Mais ce sont surtout les variations dans le temps des luminosités des lunes Nix et Hydra qui ont rendu perplexes les astronomes. Elles changeaient de façon aléatoire et imprévisible. Un signe peut-être de la manifestation d'un phénomène bien connu affectant une lune de Saturne, Hypérion : le chaos, résultant de perturbations gravitationnelles combinées de Titan et de la géante gazeuse.


Cette animation montre les mouvements de rotation chaotiques de Nix, une des lunes de Pluton. © Hubble, ESA, YouTube

Un laboratoire pour comprendre les exoplanètes autour d'étoiles doubles

Pour en avoir le cœur net, Mark Showalter de l'institut Seti, en Californie, et Doug Hamilton, de l'université du Maryland, ont comparé les données de Hubble à des modèles théoriques prenant en compte le fait que Nix et Hydra ne sont pas de forme sphérique mais sont plutôt des ellipsoïdes ressemblant à des ballons de rugby.
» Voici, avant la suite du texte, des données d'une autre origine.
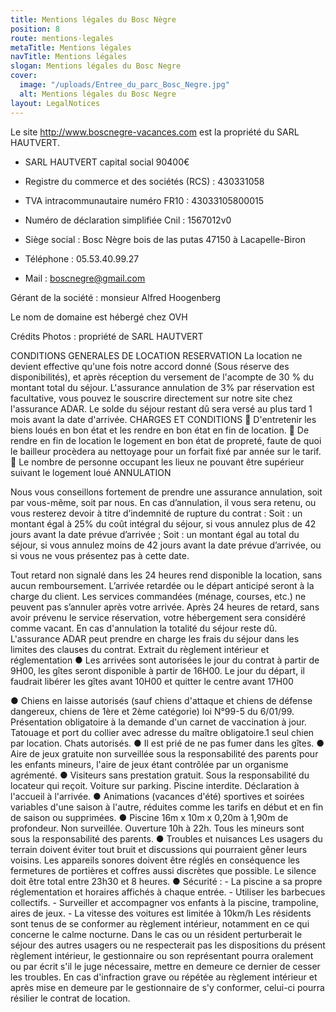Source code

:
 ```yaml
---
title: Mentions légales du Bosc Nègre
position: 8
route: mentions-legales
metaTitle: Mentions légales
navTitle: Mentions légales
slogan: Mentions légales du Bosc Negre
cover:
  image: "/uploads/Entree_du_parc_Bosc_Negre.jpg"
  alt: Mentions légales du Bosc Negre
layout: LegalNotices
---
```


Le site http://www.boscnegre-vacances.com est la propriété du SARL HAUTVERT.

* SARL HAUTVERT capital social 90400€

* Registre du commerce et des sociétés (RCS) : 430331058 

* TVA intracommunautaire numéro FR10 : 43033105800015

* Numéro de déclaration simplifiée Cnil : 1567012v0

* Siège social : Bosc Nègre bois de las putas 47150 à Lacapelle-Biron

* Téléphone : 05.53.40.99.27

* Mail : boscnegre@gmail.com

Gérant de la société : monsieur Alfred Hoogenberg

Le nom de domaine est hébergé chez OVH

Crédits Photos : propriété de SARL HAUTVERT


CONDITIONS GENERALES DE LOCATION RESERVATION
La location ne devient effective qu'une fois notre accord donné (Sous réserve des disponibilités), et après réception du versement de l'acompte de 30 % du montant total du séjour. L'assurance annulation de 3% par réservation est facultative, vous pouvez le souscrire directement sur notre site chez l'assurance ADAR. Le solde du séjour restant dû sera versé au plus tard 1 mois avant la date d'arrivée.
CHARGES ET CONDITIONS
 D'entretenir les biens loués en bon état et les rendre en bon état en fin de location.
 De rendre en fin de location le logement en bon état de propreté, faute de quoi le bailleur procèdera au nettoyage pour un forfait fixé par année sur le tarif.
 Le nombre de personne occupant les lieux ne pouvant être supérieur suivant le logement loué
ANNULATION

Nous vous conseillons fortement de prendre une assurance annulation, soit par vous-même, soit par nous.
En cas d’annulation, il vous sera retenu, ou vous resterez devoir à titre d’indemnité de rupture du contrat :
Soit : un montant égal à 25% du coût intégral du séjour, si vous annulez plus de 42 jours avant la date prévue d’arrivée ;
Soit : un montant égal au total du séjour, si vous annulez moins de 42 jours avant la date prévue d’arrivée, ou si vous ne vous présentez pas à cette date.

Tout retard non signalé dans les 24 heures rend disponible la location, sans aucun remboursement. L’arrivée retardée ou le départ anticipé seront à la charge du client. Les services commandées (ménage, courses, etc.) ne peuvent pas s’annuler après votre arrivée.
Après 24 heures de retard, sans avoir prévenu le service réservation, votre hébergement sera considéré comme vacant.
En cas d'annulation la totalité du séjour reste dû. L'assurance ADAR peut prendre en charge les frais du séjour dans les limites des clauses du contrat.
Extrait du règlement intérieur et réglementation
●  Les arrivées sont autorisées le jour du contrat à partir de 9H00, les gîtes seront disponible à partir de 16H00.
   Le jour du départ, il faudrait libérer les gîtes avant 10H00 et quitter le centre avant 17H00

● Chiens en laisse autorisés (sauf chiens d'attaque et chiens de défense dangereux, chiens de 1ère et 2ème catégorie) loi N°99-5 du 6/01/99. Présentation obligatoire à la demande d'un carnet de vaccination à jour. Tatouage
et port du collier avec adresse du maître obligatoire.1 seul chien par location. Chats autorisés.
● Il est prié de ne pas fumer dans les gîtes.
● Aire de jeux gratuite non surveillée sous la responsabilité des parents pour les enfants mineurs, l'aire de jeux étant contrôlée par un organisme agrémenté.
● Visiteurs sans prestation gratuit. Sous la responsabilité du locateur qui reçoit. Voiture sur parking. Piscine interdite. Déclaration à l'accueil à l'arrivée.
● Animations (vacances d'été) sportives et soirées variables d'une saison à l'autre, réduites comme les tarifs en début et en fin de saison ou supprimées.
● Piscine 16m x 10m x 0,20m à 1,90m de profondeur. Non surveillée. Ouverture 10h à 22h. Tous les mineurs sont sous la responsabilité des parents.
● Troubles et nuisances
Les usagers du terrain doivent éviter tout bruit et discussions qui pourraient gêner leurs voisins.
Les appareils sonores doivent être réglés en conséquence les fermetures de portières et coffres aussi discrètes que possible. Le silence doit être total entre 23h30 et 8 heures.
● Sécurité : - La piscine a sa propre réglementation et horaires affichés à chaque entrée. - Utiliser les barbecues collectifs. - Surveiller et accompagner vos enfants à la piscine, trampoline, aires de jeux. - La vitesse des voitures est limitée à 10km/h
Les résidents sont tenus de se conformer au règlement intérieur, notamment en ce qui concerne le calme nocturne. Dans le cas ou un résident perturberait le séjour des autres usagers ou ne respecterait pas les dispositions du présent règlement intérieur, le gestionnaire ou son représentant pourra oralement ou par écrit s'il le juge nécessaire, mettre en demeure ce dernier de cesser les troubles. En cas d'infraction grave ou répétée au règlement intérieur et après mise en demeure par le gestionnaire de s'y conformer, celui-ci pourra résilier le contrat de location.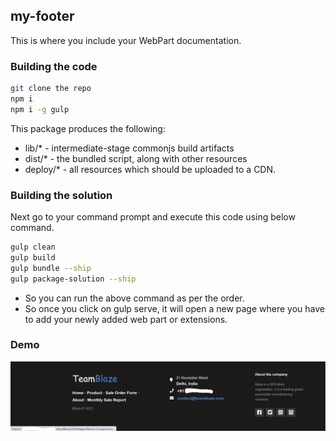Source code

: ## my-footer

This is where you include your WebPart documentation.

### Building the code

```bash
git clone the repo
npm i
npm i -g gulp
```

This package produces the following:

* lib/* - intermediate-stage commonjs build artifacts
* dist/* - the bundled script, along with other resources
* deploy/* - all resources which should be uploaded to a CDN.

### Building the solution

Next go to your command prompt and execute this code using below command.

```bash
gulp clean
gulp build
gulp bundle --ship
gulp package-solution --ship
```
* So you can run the above command as per the order. 
* So once you click on gulp serve, it will open a new page where you have to add your newly added web part or extensions.

### Demo 

![alt text](https://github.com/ANU197/SPFx-Application-Customizor---Footer-Code/blob/main/BlazeFooter.png?raw=true)

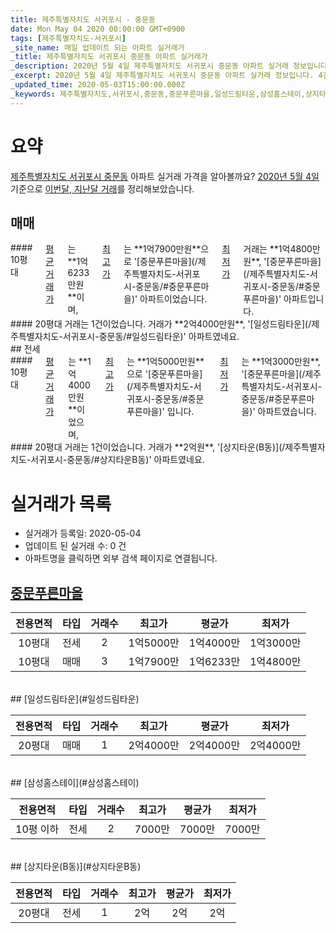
 ```yaml
---
title: 제주특별자치도 서귀포시 - 중문동
date: Mon May 04 2020 00:00:00 GMT+0900
tags: [제주특별자치도-서귀포시]
_site_name: 매일 업데이트 되는 아파트 실거래가
_title: 제주특별자치도 서귀포시 중문동 아파트 실거래가
_description: 2020년 5월 4일 제주특별자치도 서귀포시 중문동 아파트 실거래 정보입니다. 4건 아파트 정보가 있습니다.
_excerpt: 2020년 5월 4일 제주특별자치도 서귀포시 중문동 아파트 실거래 정보입니다. 4건 아파트 정보가 있습니다.
_updated_time: 2020-05-03T15:00:00.000Z
_keywords: 제주특별자치도,서귀포시,중문동,중문푸른마을,일성드림타운,삼성홈스테이,상지타운(B동)
---
```





# 요약
<ins>제주특별자치도 서귀포시 중문동</ins> 아파트 실거래 가격을 알아볼까요? <ins>2020년 5월 4일</ins> 기준으로 <ins>이번달, 지난달 거래</ins>를 정리해보았습니다.

## 매매
<div class="container">
<div class="six columns" markdown="1">
#### 10평대
<ins>평균 거래가</ins>는 **1억6233만원**이며, <ins>최고가</ins>는 **1억7900만원**으로 '[중문푸른마을](/제주특별자치도-서귀포시-중문동/#중문푸른마을)' 아파트이었습니다. <ins>최저가</ins> 거래는 **1억4800만원**, '[중문푸른마을](/제주특별자치도-서귀포시-중문동/#중문푸른마을)' 아파트입니다.
</div>
<div class="six columns" markdown="1">
#### 20평대
거래는 1건이었습니다. 거래가 **2억4000만원**, '[일성드림타운](/제주특별자치도-서귀포시-중문동/#일성드림타운)' 아파트였네요.
</div>
</div>
## 전세
<div class="container">
<div class="six columns" markdown="1">
#### 10평대
<ins>평균 거래가</ins>는 **1억4000만원**이었으며, <ins>최고가</ins>는 **1억5000만원**으로 '[중문푸른마을](/제주특별자치도-서귀포시-중문동/#중문푸른마을)' 입니다. <ins>최저가</ins>는 **1억3000만원**, '[중문푸른마을](/제주특별자치도-서귀포시-중문동/#중문푸른마을)' 아파트였습니다.
</div>
<div class="six columns" markdown="1">
#### 20평대
거래는 1건이었습니다. 거래가 **2억원**, '[상지타운(B동)](/제주특별자치도-서귀포시-중문동/#상지타운B동)' 아파트였네요.
</div>
</div>



# 실거래가 목록
- 실거래가 등록일: 2020-05-04
- 업데이트 된 실거래 수: 0 건
- 아파트명을 클릭하면 외부 검색 페이지로 연결됩니다.

## [중문푸른마을](#중문푸른마을)

|전용면적|타입|거래수|최고가|평균가|최저가|
|:---:|:---:|:---:|:---:|:---:|:---:|
|10평대|<span class="deal-type-2">전세</span>|2|1억5000만|1억4000만|1억3000만|
|10평대|<span class="deal-type-1">매매</span>|3|1억7900만|1억6233만|1억4800만|

<br/>
## [일성드림타운](#일성드림타운)

|전용면적|타입|거래수|최고가|평균가|최저가|
|:---:|:---:|:---:|:---:|:---:|:---:|
|20평대|<span class="deal-type-1">매매</span>|1|2억4000만|2억4000만|2억4000만|

<br/>
## [삼성홈스테이](#삼성홈스테이)

|전용면적|타입|거래수|최고가|평균가|최저가|
|:---:|:---:|:---:|:---:|:---:|:---:|
|10평 이하|<span class="deal-type-2">전세</span>|2|7000만|7000만|7000만|

<br/>
## [상지타운(B동)](#상지타운B동)

|전용면적|타입|거래수|최고가|평균가|최저가|
|:---:|:---:|:---:|:---:|:---:|:---:|
|20평대|<span class="deal-type-2">전세</span>|1|2억|2억|2억|

<br/>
Les couples exercés sur ces objets allongés par le champ de gravitation complexe et changeant du couple Pluton-Charon recelaient une partie de la clé de l'énigme. Il est en effet apparu qu'ils provoquaient, en conjonction avec ce champ, des changements chaotiques dans les vitesses et les axes de rotation des deux lunes, rendant compte des variations chaotiques des luminosités.

En bonus, il est apparu que les orbites de Nix, Styx et Hydra manifestaient un phénomène bien connu avec Io, Europe et Ganymède, la fameuse résonance de Laplace découverte par le mathématicien français dans ses travaux sur la mécanique céleste des lunes de Jupiter. Concrètement, comme l'explique Showalter : « Si vous viviez sur Nix autour de Pluton, vous verriez Hydra boucler trois orbites alors que Styx en bouclerait deux ».

L'étude des lunes de Pluton va entrer dans une phase nouvelle avec l'arrivée de New Horizons. Cette sonde pourrait nous apporter des informations précieuses pour l'exobiologie car les étoiles binaires constituent la majorité des systèmes stellaires dans la Voie lactée. Kepler, notamment, nous a appris que des systèmes planétaires pouvaient exister autour des étoiles doubles. En comprenant mieux Pluton, Charon et leur cortège de lunes, nous pourrions découvrir que les mouvements de rotation des exoplanètes autour des étoiles binaires sont eux aussi chaotiques. Ce qui bien sûr poserait de sérieuses contraintes sur l'apparition et le développement de la vie ailleurs.